◆ TASK PROMPT
Reproduce each line of the material precisely.

/---

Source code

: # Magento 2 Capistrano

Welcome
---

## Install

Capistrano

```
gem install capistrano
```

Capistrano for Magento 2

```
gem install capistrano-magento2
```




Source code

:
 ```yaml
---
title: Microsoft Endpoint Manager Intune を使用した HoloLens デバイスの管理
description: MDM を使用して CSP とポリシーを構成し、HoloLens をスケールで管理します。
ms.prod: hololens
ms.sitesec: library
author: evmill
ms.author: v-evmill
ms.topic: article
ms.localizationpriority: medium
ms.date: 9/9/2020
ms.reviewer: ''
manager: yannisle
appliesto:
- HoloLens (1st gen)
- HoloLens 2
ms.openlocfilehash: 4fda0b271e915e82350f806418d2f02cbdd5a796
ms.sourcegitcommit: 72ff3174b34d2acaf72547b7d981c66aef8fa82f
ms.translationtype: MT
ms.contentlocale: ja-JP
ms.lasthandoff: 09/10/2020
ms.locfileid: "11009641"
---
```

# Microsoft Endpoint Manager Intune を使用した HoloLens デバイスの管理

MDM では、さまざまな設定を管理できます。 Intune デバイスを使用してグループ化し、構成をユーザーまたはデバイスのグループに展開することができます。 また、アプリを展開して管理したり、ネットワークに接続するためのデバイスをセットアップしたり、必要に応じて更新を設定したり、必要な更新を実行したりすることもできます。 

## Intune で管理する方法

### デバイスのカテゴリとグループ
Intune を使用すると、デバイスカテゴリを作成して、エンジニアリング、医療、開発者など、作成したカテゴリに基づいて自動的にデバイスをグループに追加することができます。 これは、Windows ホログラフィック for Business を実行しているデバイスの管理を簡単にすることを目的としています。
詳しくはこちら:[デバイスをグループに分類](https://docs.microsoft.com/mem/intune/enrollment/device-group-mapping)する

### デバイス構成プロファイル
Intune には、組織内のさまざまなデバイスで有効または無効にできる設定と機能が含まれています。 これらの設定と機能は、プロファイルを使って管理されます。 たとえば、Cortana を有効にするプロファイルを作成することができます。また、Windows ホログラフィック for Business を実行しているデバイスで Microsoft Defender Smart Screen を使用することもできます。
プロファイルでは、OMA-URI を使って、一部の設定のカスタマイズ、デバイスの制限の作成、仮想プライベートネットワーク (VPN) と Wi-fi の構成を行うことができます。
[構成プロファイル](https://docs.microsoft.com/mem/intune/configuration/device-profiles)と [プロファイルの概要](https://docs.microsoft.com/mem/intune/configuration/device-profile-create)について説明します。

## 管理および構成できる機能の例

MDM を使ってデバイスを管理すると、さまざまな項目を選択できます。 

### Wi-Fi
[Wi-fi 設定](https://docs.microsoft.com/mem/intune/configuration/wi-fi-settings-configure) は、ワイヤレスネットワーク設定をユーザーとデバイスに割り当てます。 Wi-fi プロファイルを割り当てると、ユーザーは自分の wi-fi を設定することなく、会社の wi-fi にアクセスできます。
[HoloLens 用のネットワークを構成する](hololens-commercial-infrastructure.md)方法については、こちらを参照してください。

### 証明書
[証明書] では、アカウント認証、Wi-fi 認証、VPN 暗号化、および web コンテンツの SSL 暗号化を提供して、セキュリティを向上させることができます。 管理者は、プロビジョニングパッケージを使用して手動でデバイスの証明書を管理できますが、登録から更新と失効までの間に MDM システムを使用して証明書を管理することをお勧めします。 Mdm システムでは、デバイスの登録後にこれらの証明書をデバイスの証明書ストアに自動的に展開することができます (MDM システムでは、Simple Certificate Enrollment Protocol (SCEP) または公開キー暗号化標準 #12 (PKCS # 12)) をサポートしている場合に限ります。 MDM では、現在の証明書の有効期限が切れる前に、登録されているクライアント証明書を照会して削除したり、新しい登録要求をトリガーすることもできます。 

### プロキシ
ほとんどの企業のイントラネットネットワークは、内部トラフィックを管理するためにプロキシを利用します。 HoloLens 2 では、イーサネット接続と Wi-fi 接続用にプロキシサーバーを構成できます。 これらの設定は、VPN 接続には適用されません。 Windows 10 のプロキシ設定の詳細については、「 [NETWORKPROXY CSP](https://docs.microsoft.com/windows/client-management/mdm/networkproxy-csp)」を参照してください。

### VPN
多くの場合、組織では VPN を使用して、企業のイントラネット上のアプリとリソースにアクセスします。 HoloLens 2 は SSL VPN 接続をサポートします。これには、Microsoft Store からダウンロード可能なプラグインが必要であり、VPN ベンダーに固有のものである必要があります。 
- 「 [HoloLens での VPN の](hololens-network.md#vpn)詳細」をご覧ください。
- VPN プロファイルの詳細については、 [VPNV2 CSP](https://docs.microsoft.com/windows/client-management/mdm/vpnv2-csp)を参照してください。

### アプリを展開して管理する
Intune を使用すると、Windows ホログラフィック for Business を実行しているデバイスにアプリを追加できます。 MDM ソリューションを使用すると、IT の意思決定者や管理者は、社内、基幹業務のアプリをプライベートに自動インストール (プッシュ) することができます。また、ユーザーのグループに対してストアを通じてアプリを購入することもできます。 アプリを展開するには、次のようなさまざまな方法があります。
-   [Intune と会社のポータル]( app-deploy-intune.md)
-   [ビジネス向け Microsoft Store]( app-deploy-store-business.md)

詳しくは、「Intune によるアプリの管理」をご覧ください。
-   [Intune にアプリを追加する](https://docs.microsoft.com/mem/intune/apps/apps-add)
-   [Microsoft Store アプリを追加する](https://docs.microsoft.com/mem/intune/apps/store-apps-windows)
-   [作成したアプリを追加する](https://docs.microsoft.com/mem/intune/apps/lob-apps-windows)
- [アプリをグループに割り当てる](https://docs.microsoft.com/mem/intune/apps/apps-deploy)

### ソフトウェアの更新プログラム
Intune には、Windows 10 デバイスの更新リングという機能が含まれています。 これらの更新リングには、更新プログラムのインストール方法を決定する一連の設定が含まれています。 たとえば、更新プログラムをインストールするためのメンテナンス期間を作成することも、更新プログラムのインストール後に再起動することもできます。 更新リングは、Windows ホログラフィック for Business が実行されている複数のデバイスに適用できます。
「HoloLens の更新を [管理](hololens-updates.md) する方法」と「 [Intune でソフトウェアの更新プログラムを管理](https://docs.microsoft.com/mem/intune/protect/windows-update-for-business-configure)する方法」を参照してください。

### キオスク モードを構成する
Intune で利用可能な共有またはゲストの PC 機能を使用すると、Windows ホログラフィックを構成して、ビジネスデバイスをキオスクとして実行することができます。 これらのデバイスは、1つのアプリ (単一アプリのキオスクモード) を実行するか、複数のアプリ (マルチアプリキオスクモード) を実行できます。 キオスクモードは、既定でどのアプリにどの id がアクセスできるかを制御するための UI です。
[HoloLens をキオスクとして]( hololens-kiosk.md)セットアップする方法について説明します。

\---

◆ FINISHED EXERCISE
Source code

: # Magento 2 Capistrano

Welcome
---

## Install

Capistrano

```
gem install capistrano
```

Capistrano for Magento 2

```
gem install capistrano-magento2
```




Source code

:
 ```yaml
---
title: Microsoft Endpoint Manager Intune を使用した HoloLens デバイスの管理
description: MDM を使用して CSP とポリシーを構成し、HoloLens をスケールで管理します。
ms.prod: hololens
ms.sitesec: library
author: evmill
ms.author: v-evmill
ms.topic: article
ms.localizationpriority: medium
ms.date: 9/9/2020
ms.reviewer: ''
manager: yannisle
appliesto:
- HoloLens (1st gen)
- HoloLens 2
ms.openlocfilehash: 4fda0b271e915e82350f806418d2f02cbdd5a796
ms.sourcegitcommit: 72ff3174b34d2acaf72547b7d981c66aef8fa82f
ms.translationtype: MT
ms.contentlocale: ja-JP
ms.lasthandoff: 09/10/2020
ms.locfileid: "11009641"
---
```

# Microsoft Endpoint Manager Intune を使用した HoloLens デバイスの管理

MDM では、さまざまな設定を管理できます。 Intune デバイスを使用してグループ化し、構成をユーザーまたはデバイスのグループに展開することができます。 また、アプリを展開して管理したり、ネットワークに接続するためのデバイスをセットアップしたり、必要に応じて更新を設定したり、必要な更新を実行したりすることもできます。 

## Intune で管理する方法

### デバイスのカテゴリとグループ
Intune を使用すると、デバイスカテゴリを作成して、エンジニアリング、医療、開発者など、作成したカテゴリに基づいて自動的にデバイスをグループに追加することができます。 これは、Windows ホログラフィック for Business を実行しているデバイスの管理を簡単にすることを目的としています。
詳しくはこちら:[デバイスをグループに分類](https://docs.microsoft.com/mem/intune/enrollment/device-group-mapping)する

### デバイス構成プロファイル
Intune には、組織内のさまざまなデバイスで有効または無効にできる設定と機能が含まれています。 これらの設定と機能は、プロファイルを使って管理されます。 たとえば、Cortana を有効にするプロファイルを作成することができます。また、Windows ホログラフィック for Business を実行しているデバイスで Microsoft Defender Smart Screen を使用することもできます。
プロファイルでは、OMA-URI を使って、一部の設定のカスタマイズ、デバイスの制限の作成、仮想プライベートネットワーク (VPN) と Wi-fi の構成を行うことができます。
[構成プロファイル](https://docs.microsoft.com/mem/intune/configuration/device-profiles)と [プロファイルの概要](https://docs.microsoft.com/mem/intune/configuration/device-profile-create)について説明します。

## 管理および構成できる機能の例

MDM を使ってデバイスを管理すると、さまざまな項目を選択できます。 

### Wi-Fi
[Wi-fi 設定](https://docs.microsoft.com/mem/intune/configuration/wi-fi-settings-configure) は、ワイヤレスネットワーク設定をユーザーとデバイスに割り当てます。 Wi-fi プロファイルを割り当てると、ユーザーは自分の wi-fi を設定することなく、会社の wi-fi にアクセスできます。
[HoloLens 用のネットワークを構成する](hololens-commercial-infrastructure.md)方法については、こちらを参照してください。

### 証明書
[証明書] では、アカウント認証、Wi-fi 認証、VPN 暗号化、および web コンテンツの SSL 暗号化を提供して、セキュリティを向上させることができます。 管理者は、プロビジョニングパッケージを使用して手動でデバイスの証明書を管理できますが、登録から更新と失効までの間に MDM システムを使用して証明書を管理することをお勧めします。 Mdm システムでは、デバイスの登録後にこれらの証明書をデバイスの証明書ストアに自動的に展開することができます (MDM システムでは、Simple Certificate Enrollment Protocol (SCEP) または公開キー暗号化標準 #12 (PKCS # 12)) をサポートしている場合に限ります。 MDM では、現在の証明書の有効期限が切れる前に、登録されているクライアント証明書を照会して削除したり、新しい登録要求をトリガーすることもできます。 

### プロキシ
ほとんどの企業のイントラネットネットワークは、内部トラフィックを管理するためにプロキシを利用します。 HoloLens 2 では、イーサネット接続と Wi-fi 接続用にプロキシサーバーを構成できます。 これらの設定は、VPN 接続には適用されません。 Windows 10 のプロキシ設定の詳細については、「 [NETWORKPROXY CSP](https://docs.microsoft.com/windows/client-management/mdm/networkproxy-csp)」を参照してください。

### VPN
多くの場合、組織では VPN を使用して、企業のイントラネット上のアプリとリソースにアクセスします。 HoloLens 2 は SSL VPN 接続をサポートします。これには、Microsoft Store からダウンロード可能なプラグインが必要であり、VPN ベンダーに固有のものである必要があります。 
- 「 [HoloLens での VPN の](hololens-network.md#vpn)詳細」をご覧ください。
- VPN プロファイルの詳細については、 [VPNV2 CSP](https://docs.microsoft.com/windows/client-management/mdm/vpnv2-csp)を参照してください。

### アプリを展開して管理する
Intune を使用すると、Windows ホログラフィック for Business を実行しているデバイスにアプリを追加できます。 MDM ソリューションを使用すると、IT の意思決定者や管理者は、社内、基幹業務のアプリをプライベートに自動インストール (プッシュ) することができます。また、ユーザーのグループに対してストアを通じてアプリを購入することもできます。 アプリを展開するには、次のようなさまざまな方法があります。
-   [Intune と会社のポータル]( app-deploy-intune.md)
-   [ビジネス向け Microsoft Store]( app-deploy-store-business.md)

詳しくは、「Intune によるアプリの管理」をご覧ください。
-   [Intune にアプリを追加する](https://docs.microsoft.com/mem/intune/apps/apps-add)
-   [Microsoft Store アプリを追加する](https://docs.microsoft.com/mem/intune/apps/store-apps-windows)
-   [作成したアプリを追加する](https://docs.microsoft.com/mem/intune/apps/lob-apps-windows)
- [アプリをグループに割り当てる](https://docs.microsoft.com/mem/intune/apps/apps-deploy)

### ソフトウェアの更新プログラム
Intune には、Windows 10 デバイスの更新リングという機能が含まれています。 これらの更新リングには、更新プログラムのインストール方法を決定する一連の設定が含まれています。 たとえば、更新プログラムをインストールするためのメンテナンス期間を作成することも、更新プログラムのインストール後に再起動することもできます。 更新リングは、Windows ホログラフィック for Business が実行されている複数のデバイスに適用できます。
「HoloLens の更新を [管理](hololens-updates.md) する方法」と「 [Intune でソフトウェアの更新プログラムを管理](https://docs.microsoft.com/mem/intune/protect/windows-update-for-business-configure)する方法」を参照してください。

### キオスク モードを構成する
Intune で利用可能な共有またはゲストの PC 機能を使用すると、Windows ホログラフィックを構成して、ビジネスデバイスをキオスクとして実行することができます。 これらのデバイスは、1つのアプリ (単一アプリのキオスクモード) を実行するか、複数のアプリ (マルチアプリキオスクモード) を実行できます。 キオスクモードは、既定でどのアプリにどの id がアクセスできるかを制御するための UI です。
[HoloLens をキオスクとして]( hololens-kiosk.md)セットアップする方法について説明します。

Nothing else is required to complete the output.